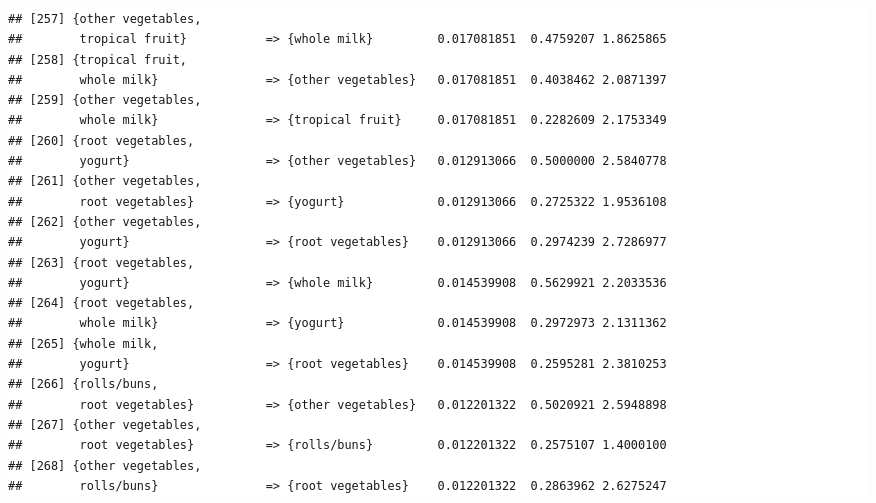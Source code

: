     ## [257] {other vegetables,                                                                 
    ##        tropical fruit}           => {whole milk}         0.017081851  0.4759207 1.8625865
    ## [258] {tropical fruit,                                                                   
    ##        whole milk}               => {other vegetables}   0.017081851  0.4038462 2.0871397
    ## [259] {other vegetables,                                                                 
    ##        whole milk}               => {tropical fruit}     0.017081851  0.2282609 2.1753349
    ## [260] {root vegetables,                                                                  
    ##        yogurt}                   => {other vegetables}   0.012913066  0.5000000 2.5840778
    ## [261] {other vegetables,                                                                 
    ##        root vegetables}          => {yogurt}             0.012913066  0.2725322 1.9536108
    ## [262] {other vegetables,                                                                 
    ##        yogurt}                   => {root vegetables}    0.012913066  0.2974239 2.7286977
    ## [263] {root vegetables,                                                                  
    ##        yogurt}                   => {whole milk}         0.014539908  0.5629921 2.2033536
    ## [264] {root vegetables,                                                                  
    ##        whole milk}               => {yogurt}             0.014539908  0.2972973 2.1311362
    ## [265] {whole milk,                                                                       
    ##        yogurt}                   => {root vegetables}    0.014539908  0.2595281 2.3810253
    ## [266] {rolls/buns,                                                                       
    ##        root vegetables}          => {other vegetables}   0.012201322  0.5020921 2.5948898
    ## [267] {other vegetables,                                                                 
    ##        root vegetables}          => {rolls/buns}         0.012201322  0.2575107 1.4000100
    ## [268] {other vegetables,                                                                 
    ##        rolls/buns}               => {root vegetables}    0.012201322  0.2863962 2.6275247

◆ ◆ ◆ ◆ ◆ ◆ ◆

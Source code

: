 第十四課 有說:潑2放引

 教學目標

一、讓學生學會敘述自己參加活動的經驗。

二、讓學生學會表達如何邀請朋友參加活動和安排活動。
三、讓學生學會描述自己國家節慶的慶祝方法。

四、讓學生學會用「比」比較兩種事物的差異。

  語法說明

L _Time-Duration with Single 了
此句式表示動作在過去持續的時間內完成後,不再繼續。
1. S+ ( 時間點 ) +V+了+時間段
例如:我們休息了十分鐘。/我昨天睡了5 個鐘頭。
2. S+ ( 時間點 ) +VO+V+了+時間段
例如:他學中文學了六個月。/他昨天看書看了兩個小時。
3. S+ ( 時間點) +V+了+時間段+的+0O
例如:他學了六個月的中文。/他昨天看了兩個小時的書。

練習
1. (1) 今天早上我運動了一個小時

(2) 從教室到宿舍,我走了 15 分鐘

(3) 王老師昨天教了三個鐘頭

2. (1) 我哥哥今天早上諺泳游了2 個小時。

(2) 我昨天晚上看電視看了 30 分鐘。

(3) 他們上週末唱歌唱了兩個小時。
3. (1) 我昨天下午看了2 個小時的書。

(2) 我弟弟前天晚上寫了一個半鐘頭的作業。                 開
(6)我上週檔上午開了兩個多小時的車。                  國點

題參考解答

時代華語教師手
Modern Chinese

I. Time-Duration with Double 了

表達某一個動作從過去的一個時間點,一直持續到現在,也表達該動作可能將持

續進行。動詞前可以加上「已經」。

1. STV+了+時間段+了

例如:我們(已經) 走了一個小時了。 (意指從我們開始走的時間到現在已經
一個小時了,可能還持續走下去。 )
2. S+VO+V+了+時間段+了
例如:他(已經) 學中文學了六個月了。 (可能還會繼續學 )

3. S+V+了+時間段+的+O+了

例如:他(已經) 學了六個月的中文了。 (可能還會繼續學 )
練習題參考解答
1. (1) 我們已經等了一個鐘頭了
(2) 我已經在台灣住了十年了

◆ ◆ ◆ ◆ ◆ ◆ ◆

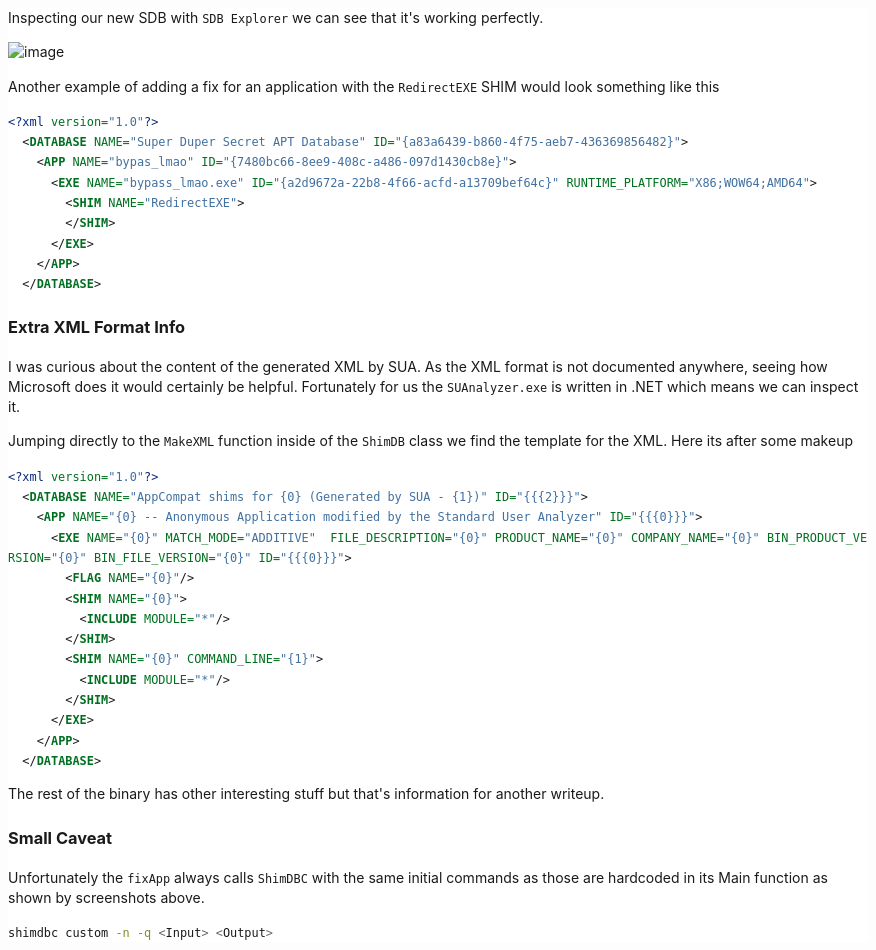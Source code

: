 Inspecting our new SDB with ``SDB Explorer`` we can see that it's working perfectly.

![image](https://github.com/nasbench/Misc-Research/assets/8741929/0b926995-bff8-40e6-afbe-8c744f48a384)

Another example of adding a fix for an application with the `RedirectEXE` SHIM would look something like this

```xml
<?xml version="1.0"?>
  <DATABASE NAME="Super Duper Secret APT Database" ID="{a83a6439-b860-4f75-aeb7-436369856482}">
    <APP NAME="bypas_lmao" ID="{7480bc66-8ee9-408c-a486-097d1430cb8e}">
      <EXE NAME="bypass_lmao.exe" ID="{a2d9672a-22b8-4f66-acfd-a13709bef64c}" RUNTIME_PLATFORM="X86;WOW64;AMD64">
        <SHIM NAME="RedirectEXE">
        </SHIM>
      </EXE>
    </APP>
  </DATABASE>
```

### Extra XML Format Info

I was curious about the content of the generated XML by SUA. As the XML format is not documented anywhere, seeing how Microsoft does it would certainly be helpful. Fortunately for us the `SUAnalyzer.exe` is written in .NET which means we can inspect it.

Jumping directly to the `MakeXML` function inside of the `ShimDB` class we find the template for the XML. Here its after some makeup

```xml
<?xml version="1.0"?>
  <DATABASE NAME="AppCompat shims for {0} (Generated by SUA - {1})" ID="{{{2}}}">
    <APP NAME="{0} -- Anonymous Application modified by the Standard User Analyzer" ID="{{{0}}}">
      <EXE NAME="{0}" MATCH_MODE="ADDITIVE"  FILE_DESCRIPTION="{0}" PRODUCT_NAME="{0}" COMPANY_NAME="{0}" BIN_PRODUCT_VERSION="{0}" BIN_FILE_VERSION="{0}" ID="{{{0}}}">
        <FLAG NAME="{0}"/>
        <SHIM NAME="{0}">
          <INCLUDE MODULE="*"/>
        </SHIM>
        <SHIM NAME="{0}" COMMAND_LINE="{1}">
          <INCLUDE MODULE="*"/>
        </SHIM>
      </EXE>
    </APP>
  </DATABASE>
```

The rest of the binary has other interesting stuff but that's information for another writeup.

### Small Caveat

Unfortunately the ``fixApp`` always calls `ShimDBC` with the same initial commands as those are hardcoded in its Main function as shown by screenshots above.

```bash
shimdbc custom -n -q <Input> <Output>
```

◆ ◆ ◆ ◆ ◆ ◆ ◆

- WHAT IS BEING ASKED: Read the entries above and find each line holding the word "that". Copy it out.

- ANSWER BOX:
: Inspecting our new SDB with ``SDB Explorer`` we can see that it's working perfectly.
The rest of the binary has other interesting stuff but that's information for another writeup.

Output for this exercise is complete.